シャーロック・ホームズに登場する家事使用人に関する覚書

考えてみればヴィクトリア朝を舞台にしたホームズ物語の中には、家政婦、女中、執事、小間使い等色々な使用人が出てくるけど、冷静に考えたら何がどう違うか全然分からず読んでたな、と思って調べてみた。

別に物語やトリックには関係ないけど、一度気になると本編に集中できなくなるのでまとめた。

なあ答えてくれ

シャーロック・ホームズが好きなせいか、こまかいことが気になると夜もねむれねぇ、、、

お手伝いさんの種類と仕事内容

ウィキペディアによると執事、家政婦、メイド等は全て家事使用人の役職ごとの名称らしく、「職種と概要」の項にあらかたまとめられている。

頭痛がしそうなくらい長いので部分的に引用する。
ウィキペディアの一覧はおそらく「地位が高い順」に並んでいるが、「持ち場ごと」に再編集した。

使用人をまとめる人々

ランド・スチュワード
全使用人の長。主人の領地の管理をする役目を負い、農地を賃貸し、借地料を徴収し、境界線を調査し、借地人の間の争いを調停し、領収・支出の細かい記録を保管する。屋敷にランド・スチュワードがいない場合はバトラーが兼任していた。
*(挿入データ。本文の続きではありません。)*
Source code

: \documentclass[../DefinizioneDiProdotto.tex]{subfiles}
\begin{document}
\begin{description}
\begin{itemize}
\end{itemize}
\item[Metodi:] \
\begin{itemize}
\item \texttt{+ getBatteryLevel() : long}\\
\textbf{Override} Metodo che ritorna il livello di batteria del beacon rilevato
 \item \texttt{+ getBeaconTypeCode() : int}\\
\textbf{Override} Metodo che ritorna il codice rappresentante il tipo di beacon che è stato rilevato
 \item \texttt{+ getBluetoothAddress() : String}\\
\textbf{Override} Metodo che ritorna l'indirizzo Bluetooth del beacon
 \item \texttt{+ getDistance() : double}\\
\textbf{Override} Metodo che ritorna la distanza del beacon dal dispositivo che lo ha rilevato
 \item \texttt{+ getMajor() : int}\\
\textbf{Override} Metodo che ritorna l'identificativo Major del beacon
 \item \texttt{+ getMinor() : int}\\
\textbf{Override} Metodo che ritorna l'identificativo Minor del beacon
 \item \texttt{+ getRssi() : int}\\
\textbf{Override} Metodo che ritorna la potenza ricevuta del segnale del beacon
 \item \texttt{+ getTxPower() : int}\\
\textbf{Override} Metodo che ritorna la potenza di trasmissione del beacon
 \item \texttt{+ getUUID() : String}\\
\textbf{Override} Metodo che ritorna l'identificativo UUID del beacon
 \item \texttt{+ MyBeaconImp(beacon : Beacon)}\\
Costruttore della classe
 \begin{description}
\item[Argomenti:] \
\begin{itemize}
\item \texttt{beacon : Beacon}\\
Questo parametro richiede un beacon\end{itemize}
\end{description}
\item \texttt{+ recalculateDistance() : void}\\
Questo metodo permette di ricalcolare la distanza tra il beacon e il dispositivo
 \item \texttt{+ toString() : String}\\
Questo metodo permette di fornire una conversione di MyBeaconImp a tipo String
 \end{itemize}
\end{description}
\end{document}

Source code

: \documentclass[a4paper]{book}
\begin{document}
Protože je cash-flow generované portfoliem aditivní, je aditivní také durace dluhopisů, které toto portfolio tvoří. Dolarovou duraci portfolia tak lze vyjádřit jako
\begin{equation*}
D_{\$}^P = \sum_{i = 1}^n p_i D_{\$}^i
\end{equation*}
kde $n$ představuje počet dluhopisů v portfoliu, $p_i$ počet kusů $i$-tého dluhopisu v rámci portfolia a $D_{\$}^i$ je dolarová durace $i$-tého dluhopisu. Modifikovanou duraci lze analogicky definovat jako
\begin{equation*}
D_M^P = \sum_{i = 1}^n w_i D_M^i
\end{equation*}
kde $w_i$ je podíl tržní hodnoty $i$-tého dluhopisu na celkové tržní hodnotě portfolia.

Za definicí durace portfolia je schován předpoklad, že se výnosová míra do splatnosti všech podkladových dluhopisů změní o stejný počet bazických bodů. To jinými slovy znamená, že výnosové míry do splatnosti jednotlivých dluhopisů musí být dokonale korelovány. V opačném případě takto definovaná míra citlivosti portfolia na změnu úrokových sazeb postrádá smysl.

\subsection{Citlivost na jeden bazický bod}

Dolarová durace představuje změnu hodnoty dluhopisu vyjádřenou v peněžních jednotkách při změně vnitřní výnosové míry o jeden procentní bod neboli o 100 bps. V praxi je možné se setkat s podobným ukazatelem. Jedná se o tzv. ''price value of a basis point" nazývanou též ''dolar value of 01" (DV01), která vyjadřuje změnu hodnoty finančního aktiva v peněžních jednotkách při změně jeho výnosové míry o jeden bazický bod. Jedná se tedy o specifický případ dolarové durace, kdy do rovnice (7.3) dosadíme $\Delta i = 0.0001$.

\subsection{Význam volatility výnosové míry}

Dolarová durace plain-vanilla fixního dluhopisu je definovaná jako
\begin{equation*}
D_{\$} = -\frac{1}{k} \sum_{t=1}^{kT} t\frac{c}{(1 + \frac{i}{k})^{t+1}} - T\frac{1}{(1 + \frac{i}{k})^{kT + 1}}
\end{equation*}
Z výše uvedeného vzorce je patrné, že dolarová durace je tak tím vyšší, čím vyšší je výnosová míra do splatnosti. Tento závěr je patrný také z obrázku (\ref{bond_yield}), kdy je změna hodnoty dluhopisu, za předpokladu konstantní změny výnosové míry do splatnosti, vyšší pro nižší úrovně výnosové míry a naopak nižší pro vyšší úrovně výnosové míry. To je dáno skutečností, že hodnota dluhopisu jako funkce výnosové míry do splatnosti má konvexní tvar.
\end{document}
※スチュワードは日本語訳では「家令」又は「執事」と翻訳される場合が多い。従って、スチュワード、バトラー共に執事にされ、区別が困難な場合がある。
バトラー
イギリスの上級使用人。執事とも訳される。

数あるイギリスの家事使用人の中でも最上級の職種の一つであり、フットマン(従僕)を勤め上げた者がバトラーに昇格した。上流階級か、下層の上流家庭より裕福な中流最上層の家庭にのみ見られた。
ハウスキーパー(家政婦長)
ほとんどのメイドを取り仕切る家政婦。自身はメイドではない。メイドの仕事に必要な鍵の管理など、屋敷の管理の全責任を負う。メイドの人事権も持っており、雇用や解雇なども行っていた。相当な下積み期間を経て就く役職であり、ほかのメイドのように相部屋ではなく個室を割り当てられ、食事も個室でとることを許されていたのは上級使用人の特権であった。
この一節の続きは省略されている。